Problem description> A single total is needed, the number of lines of this listing that contain the string "Summer".

···

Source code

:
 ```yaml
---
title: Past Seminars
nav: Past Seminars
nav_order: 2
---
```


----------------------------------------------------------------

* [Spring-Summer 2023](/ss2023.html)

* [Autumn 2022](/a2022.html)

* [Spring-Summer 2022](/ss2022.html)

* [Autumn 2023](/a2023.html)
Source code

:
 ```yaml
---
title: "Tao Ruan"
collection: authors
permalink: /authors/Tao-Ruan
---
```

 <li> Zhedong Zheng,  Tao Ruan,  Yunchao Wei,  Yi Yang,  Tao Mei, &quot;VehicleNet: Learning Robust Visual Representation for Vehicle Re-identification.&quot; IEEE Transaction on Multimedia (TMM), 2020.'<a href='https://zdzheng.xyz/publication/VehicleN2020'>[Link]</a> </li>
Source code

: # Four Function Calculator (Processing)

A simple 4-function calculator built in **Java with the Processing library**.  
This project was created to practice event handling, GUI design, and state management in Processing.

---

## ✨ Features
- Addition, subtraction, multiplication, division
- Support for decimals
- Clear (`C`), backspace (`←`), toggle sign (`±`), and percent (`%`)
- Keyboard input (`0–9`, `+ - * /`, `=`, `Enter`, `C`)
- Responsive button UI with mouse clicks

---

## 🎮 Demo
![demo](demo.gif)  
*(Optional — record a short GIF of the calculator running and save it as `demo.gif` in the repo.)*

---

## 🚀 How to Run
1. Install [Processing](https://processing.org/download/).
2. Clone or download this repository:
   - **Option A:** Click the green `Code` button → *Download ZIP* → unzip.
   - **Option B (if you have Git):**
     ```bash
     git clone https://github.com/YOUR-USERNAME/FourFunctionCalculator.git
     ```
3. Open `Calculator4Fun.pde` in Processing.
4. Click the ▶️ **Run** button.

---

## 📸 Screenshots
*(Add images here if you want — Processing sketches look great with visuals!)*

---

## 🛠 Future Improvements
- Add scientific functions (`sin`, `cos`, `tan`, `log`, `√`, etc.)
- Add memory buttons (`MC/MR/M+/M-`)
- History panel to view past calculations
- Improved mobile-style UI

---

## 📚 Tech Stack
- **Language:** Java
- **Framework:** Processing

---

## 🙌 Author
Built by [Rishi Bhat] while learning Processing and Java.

···

Solved exercise> 2